My goal with everything I write is to make it interactive and if you’re going to read this I want to ensure that something actually changes in your thought process and in your life.



All the work I do and write about is from a heterosexual perspective. Whether you are a Muslim or not, every woman and man, wants to have a caring and loving partner that understands them and that they can live a happy and fulfilling life with. As young girls and young boys grow up they become influenced and therefore learn how to think about what it means to grow up and pursue an adult life. Think about what you learned to believe: you need to get an education, get a job or start a business, find a person to marry, and have a family of your own. The pressure is real and the pressure starts at a very young age. You observe the role of females and males in your life and in society and establish beliefs about how to act in your own life. How are you showing up in your life? What influences and learned behaviors are you living from?
The Holy Quran says, “And marry the unmarried among you and the righteous among your male slaves and female slaves. If they should be poor, Allah will enrich them from His bounty, and Allah is all-Encompassing and Knowing” [24:32].



The truth is, marriage is not easy, and marriage for Muslims is the goal. The Quran establishes marriage as highly recommended and set as a priority. This verse mentioned endorses marriage to each and every person who is single, specifically mentioning the quality of being righteous. As one strives for righteousness, not perfection, one strives to cultivate a correct attitude and mindset and also working towards achieving the capabilities necessary to fulfill the responsibilities of marriage. This verse explicitly teaches that wealth should not be considered a source of anxiety and certainly not a barrier to marriage. It is true that in many cases a suitor may be rejected on the basis of wealth and that some families prevent their children from seeking marriage unless a particular income is earned. It is clear to see that the character of a potential spouse is more enduring than wealth. 
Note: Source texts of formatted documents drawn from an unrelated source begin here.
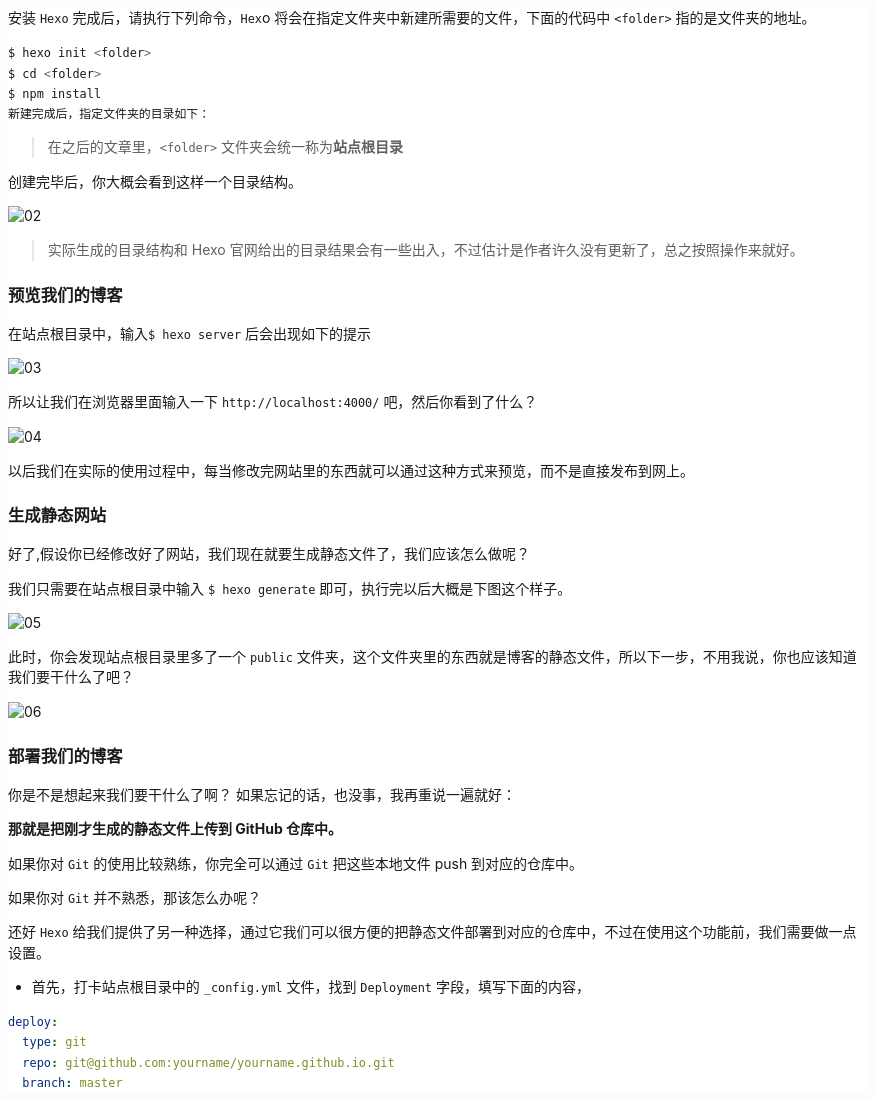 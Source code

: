 安装 `Hexo` 完成后，请执行下列命令，`Hex`o 将会在指定文件夹中新建所需要的文件，下面的代码中 `<folder>` 指的是文件夹的地址。

```bash
$ hexo init <folder>
$ cd <folder>
$ npm install
新建完成后，指定文件夹的目录如下：
```

> 在之后的文章里，`<folder>` 文件夹会统一称为**站点根目录**

创建完毕后，你大概会看到这样一个目录结构。

![02](02.jpg)

>实际生成的目录结构和 Hexo 官网给出的目录结果会有一些出入，不过估计是作者许久没有更新了，总之按照操作来就好。

### 预览我们的博客

在站点根目录中，输入`$ hexo server` 后会出现如下的提示

![03](03.jpg)

所以让我们在浏览器里面输入一下 `http://localhost:4000/` 吧，然后你看到了什么？

![04](04.jpg)

以后我们在实际的使用过程中，每当修改完网站里的东西就可以通过这种方式来预览，而不是直接发布到网上。

### 生成静态网站

好了,假设你已经修改好了网站，我们现在就要生成静态文件了，我们应该怎么做呢？

我们只需要在站点根目录中输入 `$ hexo generate` 即可，执行完以后大概是下图这个样子。

![05](05.jpg)

此时，你会发现站点根目录里多了一个 `public` 文件夹，这个文件夹里的东西就是博客的静态文件，所以下一步，不用我说，你也应该知道我们要干什么了吧？

![06](06.jpg)

### 部署我们的博客

你是不是想起来我们要干什么了啊？ 如果忘记的话，也没事，我再重说一遍就好：

**那就是把刚才生成的静态文件上传到 GitHub 仓库中。**

如果你对 `Git` 的使用比较熟练，你完全可以通过 `Git` 把这些本地文件 push 到对应的仓库中。

如果你对 `Git` 并不熟悉，那该怎么办呢？ 

还好 `Hexo` 给我们提供了另一种选择，通过它我们可以很方便的把静态文件部署到对应的仓库中，不过在使用这个功能前，我们需要做一点设置。

* 首先，打卡站点根目录中的 `_config.yml` 文件，找到 `Deployment` 字段，填写下面的内容，

```yml
deploy:
  type: git
  repo: git@github.com:yourname/yourname.github.io.git
  branch: master
```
To cultivate a healthy attitude, mindset, and character a person needs to be open to consistently taking inventory of themselves to identify the areas that need attention. Being able to identify one’s needs for help takes courage and vulnerability. Asking for help to evolve as a person is what results in healing and transformation and evolving into a person that can navigate the ups and downs of a marriage or any relationship.
If you have read this far I want to ask you to step up into an activity that will allow you to experience how to take inventory of yourself. Whether you are married, single, or looking for your other half take a moment to identify limiting beliefs you have about yourself, about others, and life. Write them down. Once you identify the beliefs that are limiting you, that pull you away from fully accessing the mercy of Allah, this is the point of true internal change that allows for courageous vulnerability.
Be a seeker of the truth with an open mind knowing that an outside perspective will give insight into what you are looking for.
“Are you free for a bit?” (Fady Shewaya) by Hamza Namira is probably one of the most beautiful love songs EVER written. It is about a husband and wife who were busy raising a family and lost touch with one another. The husband very sweetly beckons her back to him, so they can reconnect. He asks her out on a date and says, “the laughter’s bill” is on me.